● **The task**: Provide the number of lines below that include "make", without any other words.

----- Data to use -----

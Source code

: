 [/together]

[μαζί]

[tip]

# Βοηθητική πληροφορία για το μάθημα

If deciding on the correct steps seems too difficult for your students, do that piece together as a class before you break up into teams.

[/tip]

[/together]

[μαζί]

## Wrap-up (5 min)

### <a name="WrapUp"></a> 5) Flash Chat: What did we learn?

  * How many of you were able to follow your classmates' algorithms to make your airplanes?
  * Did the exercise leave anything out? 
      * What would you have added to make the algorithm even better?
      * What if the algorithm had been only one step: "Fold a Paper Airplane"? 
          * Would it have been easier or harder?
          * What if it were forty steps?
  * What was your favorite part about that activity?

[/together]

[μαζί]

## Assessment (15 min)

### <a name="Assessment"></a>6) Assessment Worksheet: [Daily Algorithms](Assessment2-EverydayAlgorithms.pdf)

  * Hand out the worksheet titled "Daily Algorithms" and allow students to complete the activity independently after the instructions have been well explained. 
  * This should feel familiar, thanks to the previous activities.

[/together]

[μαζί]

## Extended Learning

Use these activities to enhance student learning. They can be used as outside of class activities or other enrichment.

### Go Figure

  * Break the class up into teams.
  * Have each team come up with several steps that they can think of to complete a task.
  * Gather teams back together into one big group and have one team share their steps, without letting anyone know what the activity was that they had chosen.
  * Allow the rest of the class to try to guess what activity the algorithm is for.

-----

● **Answer box**: 2